Sul VAR e sugli errori arbitrali: "Giocatori o ex allenatori conoscono le dinamiche del calcio. Io non posso vedere un difensore che salta con le braccia attaccate al corpo; è una follia! Va a discapito del nostro fisico, siamo tutti scoordinati senza braccia. Anche il tocco di mano a un centimetro tra attaccante e difensore, per me, è una follia incredibile. Il regolamento va rivisito. Era molto meglio prima quando il fallo di mano magari il difensore lo cercava oppure aveva il braccio alto a 5/6 metri. Io ripeto che la responsabilità può prendersela di più l’arbitro di campo: lui deve decidere e il VAR dev'essere solo un aiuto. A volte sembra che sia il VAR ad arbitrare la partita".
Sulla Nazionale: "Ci stiamo avvicinando a questi due appuntamenti determinanti per noi, per la Nazione e per tutto il movimento. Le prospettive sono chiare: dobbiamo passare e vincerle. Non si sa come, ma dobbiamo vincere e andare ai Mondiali".

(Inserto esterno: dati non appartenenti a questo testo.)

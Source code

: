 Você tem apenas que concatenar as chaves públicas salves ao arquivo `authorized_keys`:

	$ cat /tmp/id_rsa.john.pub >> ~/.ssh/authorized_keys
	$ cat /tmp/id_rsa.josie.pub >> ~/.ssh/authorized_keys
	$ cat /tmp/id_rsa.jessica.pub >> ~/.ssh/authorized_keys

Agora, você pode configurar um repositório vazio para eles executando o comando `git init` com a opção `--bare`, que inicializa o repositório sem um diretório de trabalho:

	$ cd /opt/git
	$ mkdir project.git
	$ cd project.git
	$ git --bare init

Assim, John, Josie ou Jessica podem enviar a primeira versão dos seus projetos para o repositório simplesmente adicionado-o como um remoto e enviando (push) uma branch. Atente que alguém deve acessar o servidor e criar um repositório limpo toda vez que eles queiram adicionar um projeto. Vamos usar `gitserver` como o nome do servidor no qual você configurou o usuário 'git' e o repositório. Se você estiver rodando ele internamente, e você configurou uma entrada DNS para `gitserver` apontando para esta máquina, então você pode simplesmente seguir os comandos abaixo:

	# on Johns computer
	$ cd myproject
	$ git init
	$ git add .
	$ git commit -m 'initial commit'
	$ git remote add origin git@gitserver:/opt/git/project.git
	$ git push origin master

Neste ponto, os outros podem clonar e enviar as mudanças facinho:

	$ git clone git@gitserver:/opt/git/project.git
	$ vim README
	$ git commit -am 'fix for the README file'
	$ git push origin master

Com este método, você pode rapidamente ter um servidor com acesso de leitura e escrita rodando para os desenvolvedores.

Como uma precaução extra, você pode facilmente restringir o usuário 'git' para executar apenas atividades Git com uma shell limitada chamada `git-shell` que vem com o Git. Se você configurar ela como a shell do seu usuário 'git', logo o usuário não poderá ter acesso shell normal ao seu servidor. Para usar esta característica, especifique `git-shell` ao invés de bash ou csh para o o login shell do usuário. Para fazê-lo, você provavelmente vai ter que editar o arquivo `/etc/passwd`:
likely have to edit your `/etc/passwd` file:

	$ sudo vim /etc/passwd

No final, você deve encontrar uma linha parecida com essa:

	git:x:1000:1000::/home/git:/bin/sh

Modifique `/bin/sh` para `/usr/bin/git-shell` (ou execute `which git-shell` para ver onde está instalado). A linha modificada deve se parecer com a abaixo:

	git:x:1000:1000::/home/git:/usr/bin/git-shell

Sulla città di Napoli: "Io qui sto bene dal primo giorno. Ho visto un rispetto pazzesco: quando vado in giro con i miei figli, nessuno si avvicina; anzi aspettano che i miei figli si allontanino per chiedermi di fare una foto. Lì veramente ho detto: ‘Questa cosa è straordinaria!’. Ringrazio chi mi chiede le foto dopo: non è da tutti, nelle altre città non lo fanno. Altrove pensano sia normale chiedermi una foto mentre gioco con i miei figli, magari devo pure stare col sorriso... Mentre qui aspettano anche dieci minuti per poi entrare quando figli o mogli non ci sono. A Napoli vado ovunque: in centro, ai quartieri, faccio passeggiate con mia moglie... Della città ci piace tutto! Da quando sono qui ho trovato una pace incredibile, anche a tenere la finestra aperta e sentire i clacson. Per me Napoli è felicità, oltre che vita!".
Sul futuro:"Restare a lungo? Io lo spero, ma i matrimoni si fanno sempre in due. Ascolto da tempo la musica napoletana: a 14 anni ero in convitto a Siena con tanti napoletani; tornavo a casa e parlavamo in napoletano. Sanremo non lo seguo molto. Nello spogliatoio non canto tanto, ma a casa ho sempre la TV accesa con la musica. I miei figli sanno a memoria tutte le canzoni: viviamo di musica. Adesso cantiamo ‘Per sempre sì’: i miei figli la cantano sempre".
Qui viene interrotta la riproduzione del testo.